◆ Task directions ◆
Your task is to copy every line below that contains the word "Launch".
**** Input records
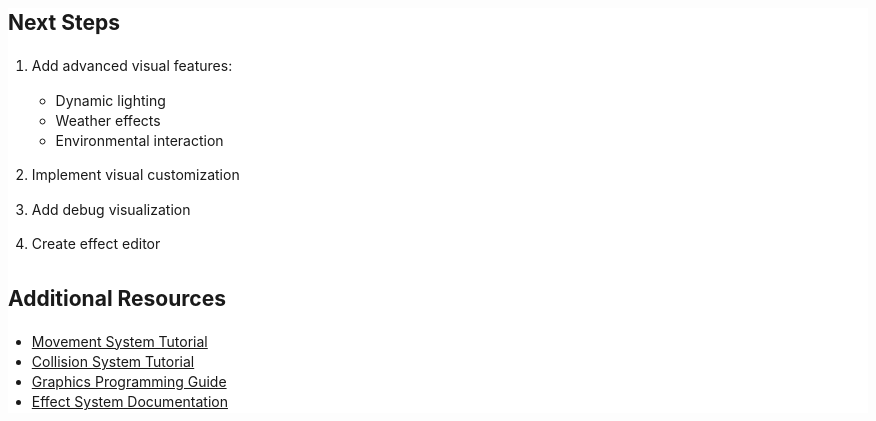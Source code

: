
```cpp
```

## Next Steps

1. Add advanced visual features:

   - Dynamic lighting
   - Weather effects
   - Environmental interaction

2. Implement visual customization
3. Add debug visualization
4. Create effect editor

## Additional Resources

- [Movement System Tutorial](./movement_system.md)
- [Collision System Tutorial](./collision_system.md)
- [Graphics Programming Guide](../guides/graphics_programming.md)
- [Effect System Documentation](../effects/README.md)
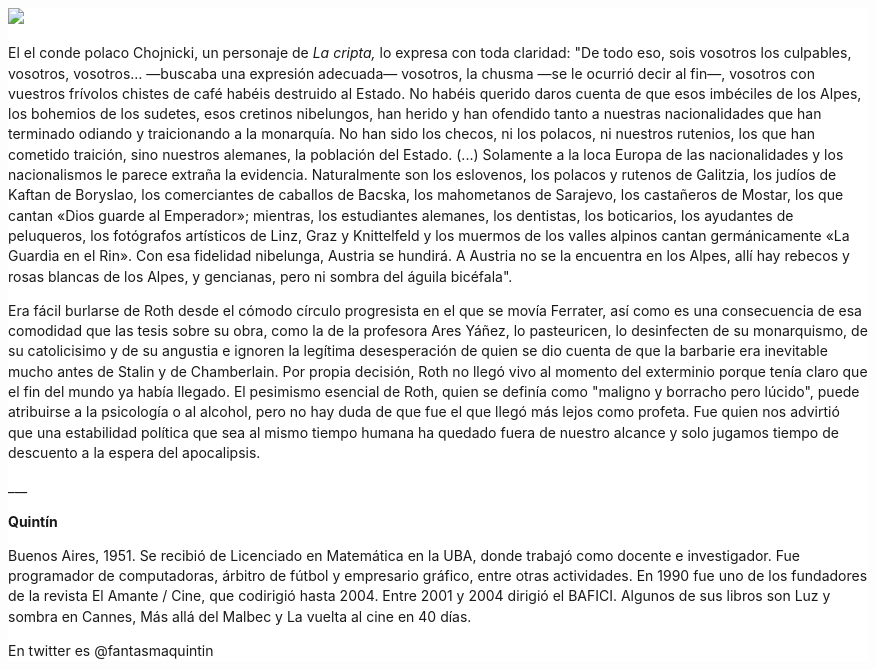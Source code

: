 


![](https://cdn.feater.me/files/images/355942/8a0b6ef0-3df0-47e5-bc53-cbb8e3ef20ec.jpg)




El el conde polaco Chojnicki, un personaje de *La cripta,* lo expresa con toda claridad: "De todo eso, sois vosotros los culpables, vosotros, vosotros… —buscaba una expresión adecuada— vosotros, la chusma —se le ocurrió decir al fin—, vosotros con vuestros frívolos chistes de café habéis destruido al Estado. No habéis querido daros cuenta de que esos imbéciles de los Alpes, los bohemios de los sudetes, esos cretinos nibelungos, han herido y han ofendido tanto a nuestras nacionalidades que han terminado odiando y traicionando a la monarquía. No han sido los checos, ni los polacos, ni nuestros rutenios, los que han cometido traición, sino nuestros alemanes, la población del Estado. (...) Solamente a la loca Europa de las nacionalidades y los nacionalismos le parece extraña la evidencia. Naturalmente son los eslovenos, los polacos y rutenos de Galitzia, los judíos de Kaftan de Boryslao, los comerciantes de caballos de Bacska, los mahometanos de Sarajevo, los castañeros de Mostar, los que cantan «Dios guarde al Emperador»; mientras, los estudiantes alemanes, los dentistas, los boticarios, los ayudantes de peluqueros, los fotógrafos artísticos de Linz, Graz y Knittelfeld y los muermos de los valles alpinos cantan germánicamente «La Guardia en el Rin». Con esa fidelidad nibelunga, Austria se hundirá. A Austria no se la encuentra en los Alpes, allí hay rebecos y rosas blancas de los Alpes, y gencianas, pero ni sombra del águila bicéfala".




Era fácil burlarse de Roth desde el cómodo círculo progresista en el que se movía Ferrater, así como es una consecuencia de esa comodidad que las tesis sobre su obra, como la de la profesora Ares Yáñez, lo pasteuricen, lo desinfecten de su monarquismo, de su catolicisimo y de su angustia e ignoren la legítima desesperación de quien se dio cuenta de que la barbarie era inevitable mucho antes de Stalin y de Chamberlain. Por propia decisión, Roth no llegó vivo al momento del exterminio porque tenía claro que el fin del mundo ya había llegado. El pesimismo esencial de Roth, quien se definía como "maligno y borracho pero lúcido", puede atribuirse a la psicología o al alcohol, pero no hay duda de que fue el que llegó más lejos como profeta. Fue quien nos advirtió que una estabilidad política que sea al mismo tiempo humana ha quedado fuera de nuestro alcance y solo jugamos tiempo de descuento a la espera del apocalipsis.




\_\_\_




**Quintín**




Buenos Aires, 1951. Se recibió de Licenciado en Matemática en la UBA, donde trabajó como docente e investigador. Fue programador de computadoras, árbitro de fútbol y empresario gráfico, entre otras actividades. En 1990 fue uno de los fundadores de la revista El Amante / Cine, que codirigió hasta 2004. Entre 2001 y 2004 dirigió el BAFICI. Algunos de sus libros son Luz y sombra en Cannes, Más allá del Malbec y La vuelta al cine en 40 días.




En twitter es @fantasmaquintin



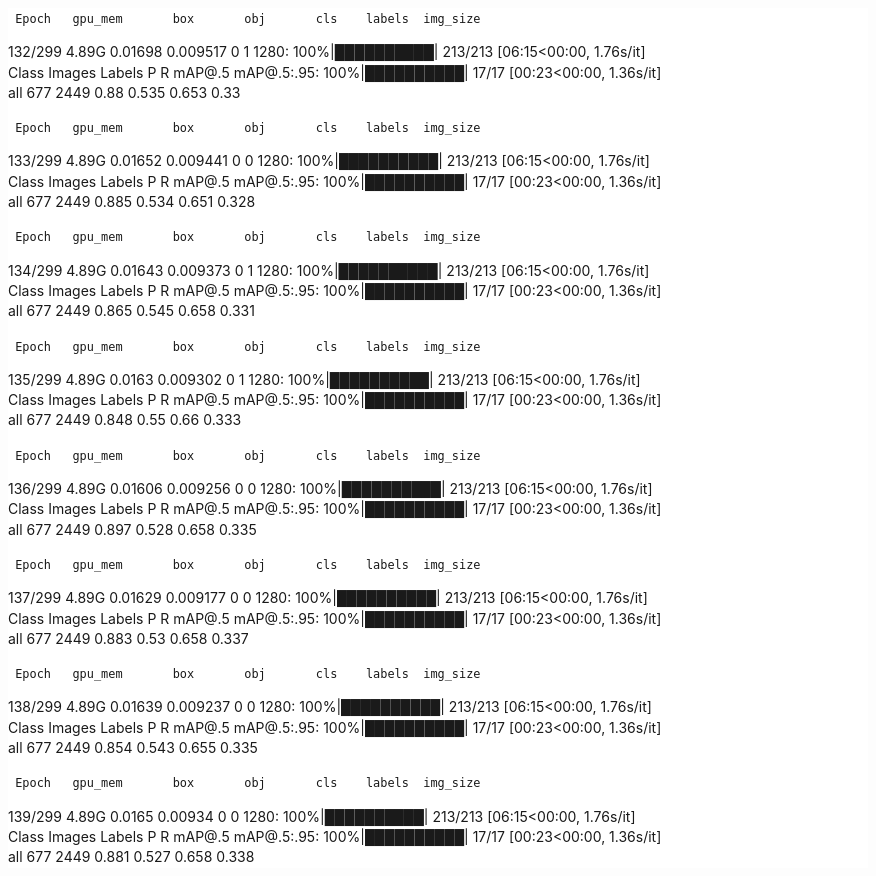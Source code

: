      Epoch   gpu_mem       box       obj       cls    labels  img_size
   132/299     4.89G   0.01698  0.009517         0         1      1280: 100%|██████████| 213/213 [06:15<00:00,  1.76s/it]                                                                                     
               Class     Images     Labels          P          R     mAP@.5 mAP@.5:.95: 100%|██████████| 17/17 [00:23<00:00,  1.36s/it]                                                                       
                 all        677       2449       0.88      0.535      0.653       0.33

     Epoch   gpu_mem       box       obj       cls    labels  img_size
   133/299     4.89G   0.01652  0.009441         0         0      1280: 100%|██████████| 213/213 [06:15<00:00,  1.76s/it]                                                                                     
               Class     Images     Labels          P          R     mAP@.5 mAP@.5:.95: 100%|██████████| 17/17 [00:23<00:00,  1.36s/it]                                                                       
                 all        677       2449      0.885      0.534      0.651      0.328

     Epoch   gpu_mem       box       obj       cls    labels  img_size
   134/299     4.89G   0.01643  0.009373         0         1      1280: 100%|██████████| 213/213 [06:15<00:00,  1.76s/it]                                                                                     
               Class     Images     Labels          P          R     mAP@.5 mAP@.5:.95: 100%|██████████| 17/17 [00:23<00:00,  1.36s/it]                                                                       
                 all        677       2449      0.865      0.545      0.658      0.331

     Epoch   gpu_mem       box       obj       cls    labels  img_size
   135/299     4.89G    0.0163  0.009302         0         1      1280: 100%|██████████| 213/213 [06:15<00:00,  1.76s/it]                                                                                     
               Class     Images     Labels          P          R     mAP@.5 mAP@.5:.95: 100%|██████████| 17/17 [00:23<00:00,  1.36s/it]                                                                       
                 all        677       2449      0.848       0.55       0.66      0.333

     Epoch   gpu_mem       box       obj       cls    labels  img_size
   136/299     4.89G   0.01606  0.009256         0         0      1280: 100%|██████████| 213/213 [06:15<00:00,  1.76s/it]                                                                                     
               Class     Images     Labels          P          R     mAP@.5 mAP@.5:.95: 100%|██████████| 17/17 [00:23<00:00,  1.36s/it]                                                                       
                 all        677       2449      0.897      0.528      0.658      0.335

     Epoch   gpu_mem       box       obj       cls    labels  img_size
   137/299     4.89G   0.01629  0.009177         0         0      1280: 100%|██████████| 213/213 [06:15<00:00,  1.76s/it]                                                                                     
               Class     Images     Labels          P          R     mAP@.5 mAP@.5:.95: 100%|██████████| 17/17 [00:23<00:00,  1.36s/it]                                                                       
                 all        677       2449      0.883       0.53      0.658      0.337

     Epoch   gpu_mem       box       obj       cls    labels  img_size
   138/299     4.89G   0.01639  0.009237         0         0      1280: 100%|██████████| 213/213 [06:15<00:00,  1.76s/it]                                                                                     
               Class     Images     Labels          P          R     mAP@.5 mAP@.5:.95: 100%|██████████| 17/17 [00:23<00:00,  1.36s/it]                                                                       
                 all        677       2449      0.854      0.543      0.655      0.335

     Epoch   gpu_mem       box       obj       cls    labels  img_size
   139/299     4.89G    0.0165   0.00934         0         0      1280: 100%|██████████| 213/213 [06:15<00:00,  1.76s/it]                                                                                     
               Class     Images     Labels          P          R     mAP@.5 mAP@.5:.95: 100%|██████████| 17/17 [00:23<00:00,  1.36s/it]                                                                       
                 all        677       2449      0.881      0.527      0.658      0.338
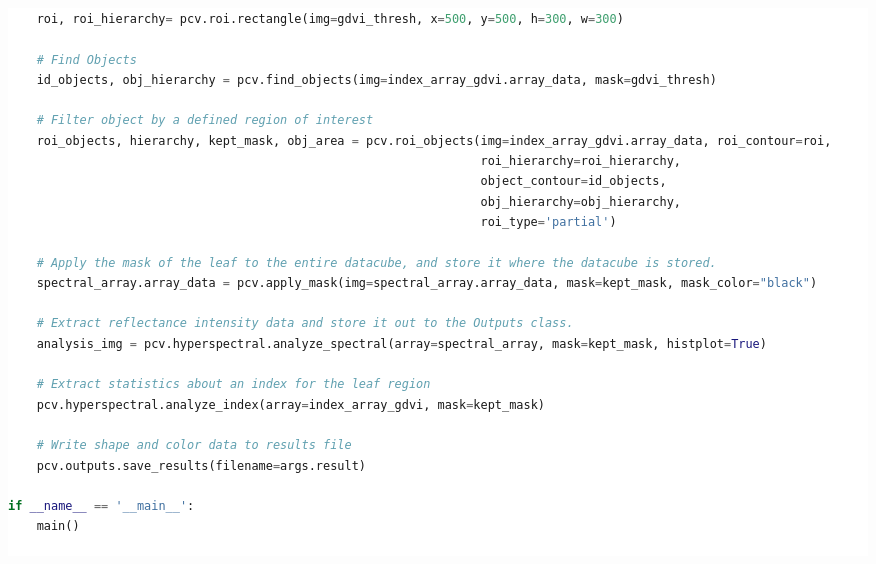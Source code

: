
 ```python
    roi, roi_hierarchy= pcv.roi.rectangle(img=gdvi_thresh, x=500, y=500, h=300, w=300)

    # Find Objects 
    id_objects, obj_hierarchy = pcv.find_objects(img=index_array_gdvi.array_data, mask=gdvi_thresh)
    
    # Filter object by a defined region of interest 
    roi_objects, hierarchy, kept_mask, obj_area = pcv.roi_objects(img=index_array_gdvi.array_data, roi_contour=roi, 
                                                                  roi_hierarchy=roi_hierarchy, 
                                                                  object_contour=id_objects, 
                                                                  obj_hierarchy=obj_hierarchy,
                                                                  roi_type='partial')
  
    # Apply the mask of the leaf to the entire datacube, and store it where the datacube is stored.
    spectral_array.array_data = pcv.apply_mask(img=spectral_array.array_data, mask=kept_mask, mask_color="black")
                                                               
    # Extract reflectance intensity data and store it out to the Outputs class. 
    analysis_img = pcv.hyperspectral.analyze_spectral(array=spectral_array, mask=kept_mask, histplot=True)
    
    # Extract statistics about an index for the leaf region 
    pcv.hyperspectral.analyze_index(array=index_array_gdvi, mask=kept_mask)
    
    # Write shape and color data to results file
    pcv.outputs.save_results(filename=args.result)
    
if __name__ == '__main__':
    main()
    
```
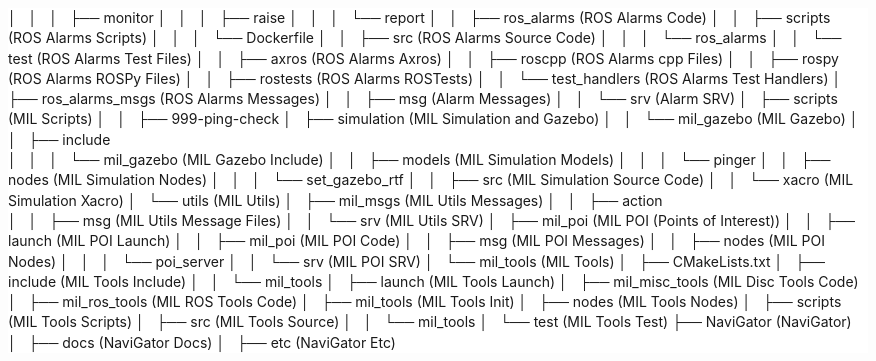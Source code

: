 │   │   │   ├── monitor
│   │   │   ├── raise
│   │   │   └── report
│   │   ├── ros_alarms                                                      (ROS Alarms Code)
│   │   ├── scripts                                                         (ROS Alarms Scripts)
│   │   │   └── Dockerfile
│   │   ├── src                                                             (ROS Alarms Source Code)
│   │   │   └── ros_alarms
│   │   └── test                                                            (ROS Alarms Test Files)
│   │       ├── axros                                                       (ROS Alarms Axros)
│   │       ├── roscpp                                                      (ROS Alarms cpp Files)
│   │       ├── rospy                                                       (ROS Alarms ROSPy Files)
│   │       ├── rostests                                                    (ROS Alarms ROSTests)
│   │       └── test_handlers                                               (ROS Alarms Test Handlers)
│   ├── ros_alarms_msgs                                                     (ROS Alarms Messages)
│   │   ├── msg                                                             (Alarm Messages)
│   │   └── srv                                                             (Alarm SRV)
│   ├── scripts                                                             (MIL Scripts)
│   │   ├── 999-ping-check
│   ├── simulation                                                          (MIL Simulation and Gazebo)
│   │   └── mil_gazebo                                                      (MIL Gazebo)
│   │       ├── include                                             
│   │       │   └── mil_gazebo                                              (MIL Gazebo Include)
│   │       ├── models                                                      (MIL Simulation Models)
│   │       │   └── pinger
│   │       ├── nodes                                                       (MIL Simulation Nodes)
│   │       │   └── set_gazebo_rtf
│   │       ├── src                                                         (MIL Simulation Source Code)
│   │       └── xacro                                                       (MIL Simulation Xacro)
│   └── utils                                                               (MIL Utils)
│       ├── mil_msgs                                                        (MIL Utils Messages)
│       │   ├── action   
│       │   ├── msg                                                         (MIL Utils Message Files)
│       │   └── srv                                                         (MIL Utils SRV)
│       ├── mil_poi                                                         (MIL POI (Points of Interest))
│       │   ├── launch                                                      (MIL POI Launch)
│       │   ├── mil_poi                                                     (MIL POI Code)
│       │   ├── msg                                                         (MIL POI Messages)
│       │   ├── nodes                                                       (MIL POI Nodes)
│       │   │   └── poi_server
│       │   └── srv                                                         (MIL POI SRV)
│       └── mil_tools                                                       (MIL Tools)
│           ├── CMakeLists.txt
│           ├── include                                                     (MIL Tools Include)
│           │   └── mil_tools
│           ├── launch                                                      (MIL Tools Launch)
│           ├── mil_misc_tools                                              (MIL Disc Tools Code)
│           ├── mil_ros_tools                                               (MIL ROS Tools Code)
│           ├── mil_tools                                                   (MIL Tools Init)
│           ├── nodes                                                       (MIL Tools Nodes)
│           ├── scripts                                                     (MIL Tools Scripts)
│           ├── src                                                         (MIL Tools Source)
│           │   └── mil_tools
│           └── test                                                        (MIL Tools Test)
├── NaviGator                                                               (NaviGator)
│   ├── docs                                                                (NaviGator Docs)
│   ├── etc                                                                 (NaviGator Etc)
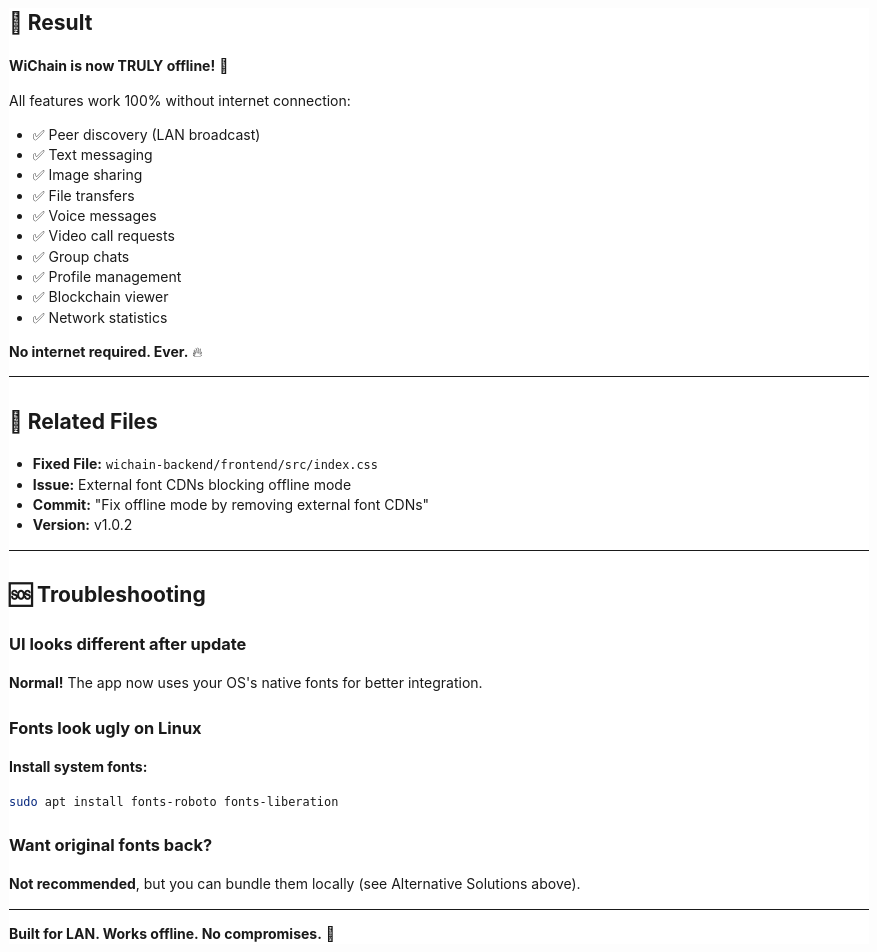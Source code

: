 
## 🎉 Result

**WiChain is now TRULY offline!** 🎯

All features work 100% without internet connection:
- ✅ Peer discovery (LAN broadcast)
- ✅ Text messaging
- ✅ Image sharing
- ✅ File transfers
- ✅ Voice messages
- ✅ Video call requests
- ✅ Group chats
- ✅ Profile management
- ✅ Blockchain viewer
- ✅ Network statistics

**No internet required. Ever.** 🔥

---

## 🔗 Related Files

- **Fixed File:** `wichain-backend/frontend/src/index.css`
- **Issue:** External font CDNs blocking offline mode
- **Commit:** "Fix offline mode by removing external font CDNs"
- **Version:** v1.0.2

---

## 🆘 Troubleshooting

### UI looks different after update
**Normal!** The app now uses your OS's native fonts for better integration.

### Fonts look ugly on Linux
**Install system fonts:**
```bash
sudo apt install fonts-roboto fonts-liberation
```

### Want original fonts back?
**Not recommended**, but you can bundle them locally (see Alternative Solutions above).

---

**Built for LAN. Works offline. No compromises.** 💪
********
◆ Solution to this task ◆
│       │   ├── launch                                                      (MIL POI Launch)
│           ├── launch                                                      (MIL Tools Launch)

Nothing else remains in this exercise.